[Records from a data source]
#####
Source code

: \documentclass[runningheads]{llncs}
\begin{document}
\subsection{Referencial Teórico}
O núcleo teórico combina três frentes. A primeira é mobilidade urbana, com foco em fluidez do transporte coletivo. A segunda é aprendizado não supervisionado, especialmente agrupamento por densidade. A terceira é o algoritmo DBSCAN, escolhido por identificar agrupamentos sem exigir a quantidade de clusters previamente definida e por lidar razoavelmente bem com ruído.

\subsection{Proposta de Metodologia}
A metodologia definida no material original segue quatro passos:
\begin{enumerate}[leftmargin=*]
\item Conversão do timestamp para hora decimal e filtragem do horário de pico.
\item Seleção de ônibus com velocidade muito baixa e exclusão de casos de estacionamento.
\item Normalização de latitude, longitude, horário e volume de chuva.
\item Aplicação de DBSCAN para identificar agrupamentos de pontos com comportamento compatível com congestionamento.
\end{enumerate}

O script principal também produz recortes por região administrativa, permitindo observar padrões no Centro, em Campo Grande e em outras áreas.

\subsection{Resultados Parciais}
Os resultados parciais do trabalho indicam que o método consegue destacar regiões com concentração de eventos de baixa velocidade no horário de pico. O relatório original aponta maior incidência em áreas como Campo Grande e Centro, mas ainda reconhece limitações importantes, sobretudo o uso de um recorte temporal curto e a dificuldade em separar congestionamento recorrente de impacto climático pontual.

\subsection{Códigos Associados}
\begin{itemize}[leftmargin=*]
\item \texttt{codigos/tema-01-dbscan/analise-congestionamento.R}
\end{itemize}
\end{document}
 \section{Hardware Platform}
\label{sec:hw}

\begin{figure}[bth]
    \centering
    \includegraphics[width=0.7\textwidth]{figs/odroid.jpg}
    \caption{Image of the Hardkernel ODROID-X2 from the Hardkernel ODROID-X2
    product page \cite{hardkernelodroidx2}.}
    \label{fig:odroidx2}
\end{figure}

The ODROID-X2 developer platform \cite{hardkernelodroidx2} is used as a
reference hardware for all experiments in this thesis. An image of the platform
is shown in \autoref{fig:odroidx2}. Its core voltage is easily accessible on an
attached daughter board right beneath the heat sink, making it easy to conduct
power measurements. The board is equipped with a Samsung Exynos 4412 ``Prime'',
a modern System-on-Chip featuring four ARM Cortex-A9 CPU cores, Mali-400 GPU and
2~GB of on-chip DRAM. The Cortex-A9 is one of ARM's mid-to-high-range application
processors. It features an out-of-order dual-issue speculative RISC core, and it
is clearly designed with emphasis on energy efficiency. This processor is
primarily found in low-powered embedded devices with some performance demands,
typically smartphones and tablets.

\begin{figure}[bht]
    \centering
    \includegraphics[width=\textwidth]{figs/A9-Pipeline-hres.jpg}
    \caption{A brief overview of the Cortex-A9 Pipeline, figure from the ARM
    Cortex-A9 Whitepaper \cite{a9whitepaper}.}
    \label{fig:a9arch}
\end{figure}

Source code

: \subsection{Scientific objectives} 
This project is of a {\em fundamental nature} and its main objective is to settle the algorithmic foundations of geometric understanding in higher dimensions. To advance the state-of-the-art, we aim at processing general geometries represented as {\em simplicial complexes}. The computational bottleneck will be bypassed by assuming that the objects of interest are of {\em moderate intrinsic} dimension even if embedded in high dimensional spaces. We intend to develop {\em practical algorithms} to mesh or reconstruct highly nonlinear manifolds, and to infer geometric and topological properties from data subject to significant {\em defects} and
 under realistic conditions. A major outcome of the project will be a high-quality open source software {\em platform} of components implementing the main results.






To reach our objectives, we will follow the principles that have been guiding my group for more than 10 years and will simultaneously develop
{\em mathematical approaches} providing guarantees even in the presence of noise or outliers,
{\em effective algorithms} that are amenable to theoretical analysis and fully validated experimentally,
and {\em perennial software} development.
#####
The answer must consist of every line above that holds the string "Centro", copied exactly.

**Exercise solution:**
O script principal também produz recortes por região administrativa, permitindo observar padrões no Centro, em Campo Grande e em outras áreas.
Os resultados parciais do trabalho indicam que o método consegue destacar regiões com concentração de eventos de baixa velocidade no horário de pico. O relatório original aponta maior incidência em áreas como Campo Grande e Centro, mas ainda reconhece limitações importantes, sobretudo o uso de um recorte temporal curto e a dificuldade em separar congestionamento recorrente de impacto climático pontual.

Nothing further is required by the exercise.